Chicago Council Rejects Citywide Sweepstakes Ban

City Council voted 33-15 to reject a citywide sweepstakes ban, preserving about 7,000 devices amid debate over VGT expansion and Bally’s warnings.

On Wednesday the Chicago City Council voted 33-15 to reject a proposal that would have banned sweepstakes machines across the city, preserving an estimated 7,000 devices that resemble slot machines but award free play and coupons rather than cash.

Alderman Anthony Beale introduced the ban, saying the terminals operate outside Illinois’ regulated gaming framework and divert revenue from licensed operators. He told the council, ‘There are some areas of the city that have 20 to 30 machines in a gas station. That’s a mini-casino operating illegally that we’re not getting a dime from.’

Supporters of the ban said sweepstakes devices reduce traffic to regulated venues and do not generate comparable tax revenue. Opponents, led by Alderman Jason Ervin, said a prohibition would harm small businesses in predominantly African American neighborhoods that have limited access to other gaming or cannabis opportunities. Ervin argued the measure would remove one of the few gaming-related revenue options available to those owners and warned it would do harm to their communities.

City officials described enforcement challenges. Ivan Capifali, commissioner of the Department of Business Affairs and Consumer Protection, told aldermen the city lacks clear legal authority and the resources needed to remove the machines, and inspectors sometimes rely on unrelated code violations to address operators.
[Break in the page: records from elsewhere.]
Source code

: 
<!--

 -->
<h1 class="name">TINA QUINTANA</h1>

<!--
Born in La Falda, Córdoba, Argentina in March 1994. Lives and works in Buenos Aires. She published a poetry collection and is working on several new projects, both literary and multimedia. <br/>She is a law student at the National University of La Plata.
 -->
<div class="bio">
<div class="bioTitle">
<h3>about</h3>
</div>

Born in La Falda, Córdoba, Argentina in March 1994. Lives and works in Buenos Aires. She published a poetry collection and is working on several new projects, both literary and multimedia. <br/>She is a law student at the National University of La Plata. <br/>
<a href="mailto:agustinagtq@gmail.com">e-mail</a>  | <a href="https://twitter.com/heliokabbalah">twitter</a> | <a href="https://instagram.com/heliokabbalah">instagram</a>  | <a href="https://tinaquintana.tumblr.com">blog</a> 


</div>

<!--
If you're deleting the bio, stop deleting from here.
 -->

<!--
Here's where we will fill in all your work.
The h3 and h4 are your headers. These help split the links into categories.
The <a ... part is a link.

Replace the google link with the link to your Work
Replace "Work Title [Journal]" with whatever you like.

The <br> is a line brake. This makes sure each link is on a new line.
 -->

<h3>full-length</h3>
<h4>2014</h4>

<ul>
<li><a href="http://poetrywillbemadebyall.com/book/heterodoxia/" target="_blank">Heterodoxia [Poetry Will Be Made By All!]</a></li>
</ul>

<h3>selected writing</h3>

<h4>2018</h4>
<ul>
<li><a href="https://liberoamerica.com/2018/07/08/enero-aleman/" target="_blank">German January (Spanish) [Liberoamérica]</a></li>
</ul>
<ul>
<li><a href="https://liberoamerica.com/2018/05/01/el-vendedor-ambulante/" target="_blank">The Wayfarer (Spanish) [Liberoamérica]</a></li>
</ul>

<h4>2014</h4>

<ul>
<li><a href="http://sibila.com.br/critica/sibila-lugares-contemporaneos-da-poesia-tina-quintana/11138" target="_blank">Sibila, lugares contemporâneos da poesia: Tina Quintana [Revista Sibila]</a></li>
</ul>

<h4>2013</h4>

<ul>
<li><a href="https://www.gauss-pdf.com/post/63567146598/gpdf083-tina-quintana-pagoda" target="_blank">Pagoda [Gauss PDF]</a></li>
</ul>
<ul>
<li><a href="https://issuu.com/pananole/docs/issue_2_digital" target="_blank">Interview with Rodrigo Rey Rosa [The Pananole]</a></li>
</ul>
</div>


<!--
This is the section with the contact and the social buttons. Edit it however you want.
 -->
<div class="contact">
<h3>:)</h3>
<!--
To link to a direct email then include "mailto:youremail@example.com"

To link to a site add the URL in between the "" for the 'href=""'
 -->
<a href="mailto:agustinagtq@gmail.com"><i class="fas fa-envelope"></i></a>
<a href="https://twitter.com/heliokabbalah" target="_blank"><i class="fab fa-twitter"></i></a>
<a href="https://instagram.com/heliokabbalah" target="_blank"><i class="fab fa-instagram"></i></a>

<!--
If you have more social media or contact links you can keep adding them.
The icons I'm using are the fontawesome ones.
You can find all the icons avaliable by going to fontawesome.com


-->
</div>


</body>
The vote came after the City Council authorized video gambling terminals, or VGTs, in the 2026 budget. City estimates project roughly $6.8 million in annual revenue from video gambling licenses if about 3,300 establishments install terminals. Supporters of VGT legalization say the terminals create regulated revenue; critics say unregulated sweepstakes operations could undercut licensed venues.

Mayor Brandon Johnson and several aldermen have opposed broad VGT legalization, arguing the machines could divert players and revenue from Bally’s planned permanent casino and might conflict with terms of the city’s host community agreement. The mayor has noted that slot revenue is taxed at about four times the VGT rate in Illinois.

Bally’s sent a letter to the council before the vote warning that large-scale VGT deployment would ‘fundamentally alter’ the economics of its casino agreement and could require renegotiation. The company said it could pursue legal remedies and estimated that extensive VGT legalization might reduce city revenue by $74 million a year and put up to 1,050 jobs at risk. Bally’s also cited a potential maximum of nearly 19,800 VGTs citywide under current rules.

With the council rejecting the ban, sweepstakes machines remain in operation while city lawmakers, officials and industry groups continue to debate how to regulate both sweepstakes devices and newly authorized VGTs, weighing revenue, enforcement capacity and equity concerns.